First of all you remain overweight on Indian markets even though some of your Indian colleagues, including Bharat Iyer, are saying that they may be feeling a little bit nervous about valuations here. Are you not worried at all about valuations in India?
Well remember all my calls live within a relative world, so I have to be 100% invested and there are some markets that I prefer above other markets. At this point in time, I am underweight Brazil, I am underweight China, so thats about a third of the emerging market benchmark.
What people are missing on India is the dynamics of whats going on with global monetary conditions. India runs a fiscal deficit, always has from as long as I have been looking at it since the early 1990s, runs a current account deficit, particularly when it is growing strongly.

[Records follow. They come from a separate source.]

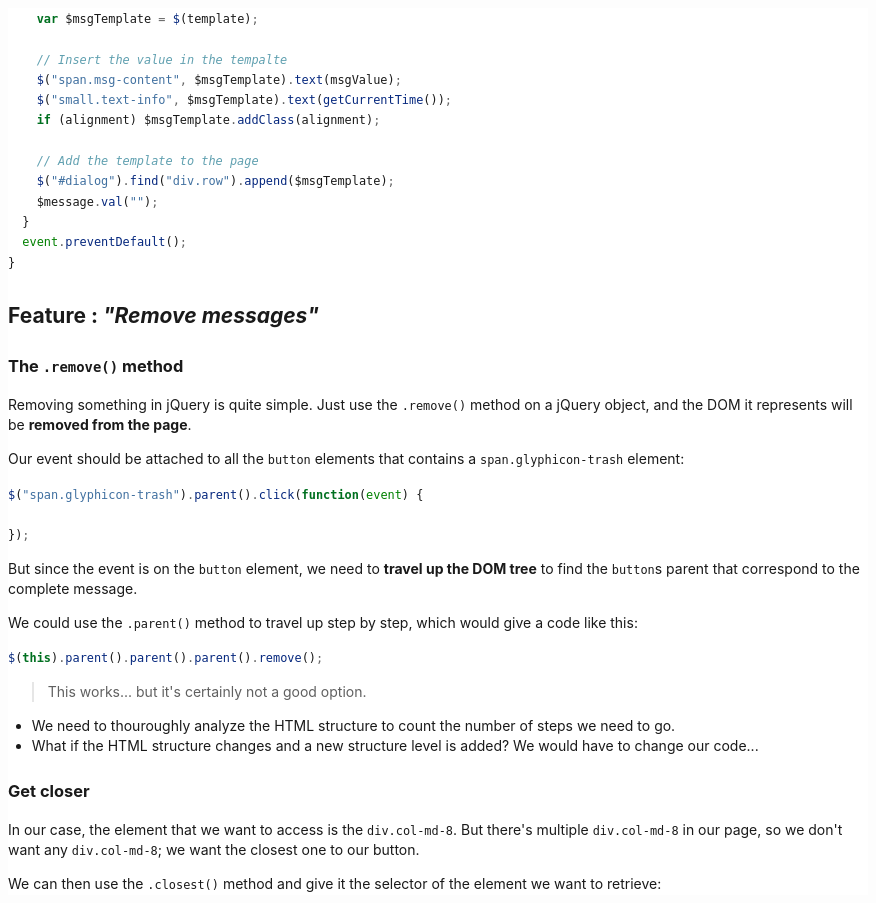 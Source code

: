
 ```js
    var $msgTemplate = $(template);

    // Insert the value in the tempalte
    $("span.msg-content", $msgTemplate).text(msgValue);
    $("small.text-info", $msgTemplate).text(getCurrentTime());
    if (alignment) $msgTemplate.addClass(alignment);
    
    // Add the template to the page
    $("#dialog").find("div.row").append($msgTemplate);
    $message.val("");
  }
  event.preventDefault();
}
```

## Feature : *"Remove messages"*



### The `.remove()` method

Removing something in jQuery is quite simple. Just use the `.remove()` method on a jQuery object, and the DOM it represents will be **removed from the page**.

Our event should be attached to all the `button` elements that contains a `span.glyphicon-trash` element:

```js
$("span.glyphicon-trash").parent().click(function(event) {
  
});
```
But since the event is on the `button` element, we need to **travel up the DOM tree** to find the `button`s parent that correspond to the complete message.

We could use the `.parent()` method to travel up step by step, which would give a code like this:

```js
$(this).parent().parent().parent().remove();
```
> This works... but it's certainly not a good option.



* We need to thouroughly analyze the HTML structure to count the number of steps we need to go.
* What if the HTML structure changes and a new structure level is added? We would have to change our code...

### Get closer

In our case, the element that we want to access is the `div.col-md-8`. But there's multiple `div.col-md-8` in our page, so we don't want any `div.col-md-8`; we want the closest one to our button.

We can then use the `.closest()` method and give it the selector of the element we want to retrieve:
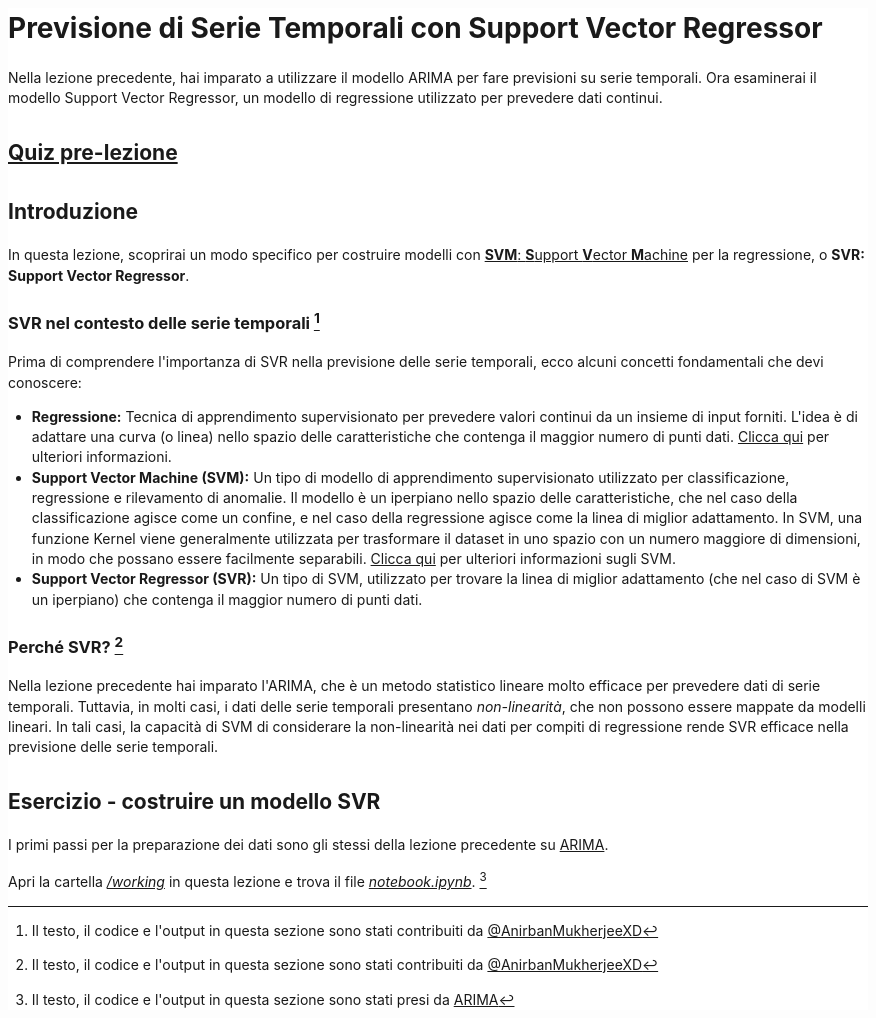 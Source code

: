 
# Previsione di Serie Temporali con Support Vector Regressor

Nella lezione precedente, hai imparato a utilizzare il modello ARIMA per fare previsioni su serie temporali. Ora esaminerai il modello Support Vector Regressor, un modello di regressione utilizzato per prevedere dati continui.

## [Quiz pre-lezione](https://gray-sand-07a10f403.1.azurestaticapps.net/quiz/51/) 

## Introduzione

In questa lezione, scoprirai un modo specifico per costruire modelli con [**SVM**: **S**upport **V**ector **M**achine](https://en.wikipedia.org/wiki/Support-vector_machine) per la regressione, o **SVR: Support Vector Regressor**. 

### SVR nel contesto delle serie temporali [^1]

Prima di comprendere l'importanza di SVR nella previsione delle serie temporali, ecco alcuni concetti fondamentali che devi conoscere:

- **Regressione:** Tecnica di apprendimento supervisionato per prevedere valori continui da un insieme di input forniti. L'idea è di adattare una curva (o linea) nello spazio delle caratteristiche che contenga il maggior numero di punti dati. [Clicca qui](https://en.wikipedia.org/wiki/Regression_analysis) per ulteriori informazioni.
- **Support Vector Machine (SVM):** Un tipo di modello di apprendimento supervisionato utilizzato per classificazione, regressione e rilevamento di anomalie. Il modello è un iperpiano nello spazio delle caratteristiche, che nel caso della classificazione agisce come un confine, e nel caso della regressione agisce come la linea di miglior adattamento. In SVM, una funzione Kernel viene generalmente utilizzata per trasformare il dataset in uno spazio con un numero maggiore di dimensioni, in modo che possano essere facilmente separabili. [Clicca qui](https://en.wikipedia.org/wiki/Support-vector_machine) per ulteriori informazioni sugli SVM.
- **Support Vector Regressor (SVR):** Un tipo di SVM, utilizzato per trovare la linea di miglior adattamento (che nel caso di SVM è un iperpiano) che contenga il maggior numero di punti dati.

### Perché SVR? [^1]

Nella lezione precedente hai imparato l'ARIMA, che è un metodo statistico lineare molto efficace per prevedere dati di serie temporali. Tuttavia, in molti casi, i dati delle serie temporali presentano *non-linearità*, che non possono essere mappate da modelli lineari. In tali casi, la capacità di SVM di considerare la non-linearità nei dati per compiti di regressione rende SVR efficace nella previsione delle serie temporali.

## Esercizio - costruire un modello SVR

I primi passi per la preparazione dei dati sono gli stessi della lezione precedente su [ARIMA](https://github.com/microsoft/ML-For-Beginners/tree/main/7-TimeSeries/2-ARIMA). 

Apri la cartella [_/working_](https://github.com/microsoft/ML-For-Beginners/tree/main/7-TimeSeries/3-SVR/working) in questa lezione e trova il file [_notebook.ipynb_](https://github.com/microsoft/ML-For-Beginners/blob/main/7-TimeSeries/3-SVR/working/notebook.ipynb). [^2]


[^1]: Il testo, il codice e l'output in questa sezione sono stati contribuiti da [@AnirbanMukherjeeXD](https://github.com/AnirbanMukherjeeXD)
[^2]: Il testo, il codice e l'output in questa sezione sono stati presi da [ARIMA](https://github.com/microsoft/ML-For-Beginners/tree/main/7-TimeSeries/2-ARIMA)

What matters in India is the cost of local 10-year government bonds and the other thing thats incredibly important is where are emerging market bonds trading and currently the corporate bond index for MB or emerging market bonds that JP Morgan covers has a yield of around 7%.
Lets put this in the context of the Indian economy. You have got an Indian rupee thats well bid, thats gradually strengthening. You have 7% cost of funding for corporate India of their borrowing abroad.
The Indian government can borrow at 7.5% and we have probably got nominal growth around 15% at this point in time, so conditions are very favourable in India.
If you look at the composition of the markets, there are a lot of companies in India that I want to own that are seeing positive earnings revisions and so the only issue the people are struggling with at the moment is valuations.
What we typically finding in capital markets is that if people are worried about valuations and the data points that come out surprised positively, the market will move higher. Clearly if the market sees disappointment, then high valuations will give you more downside risk.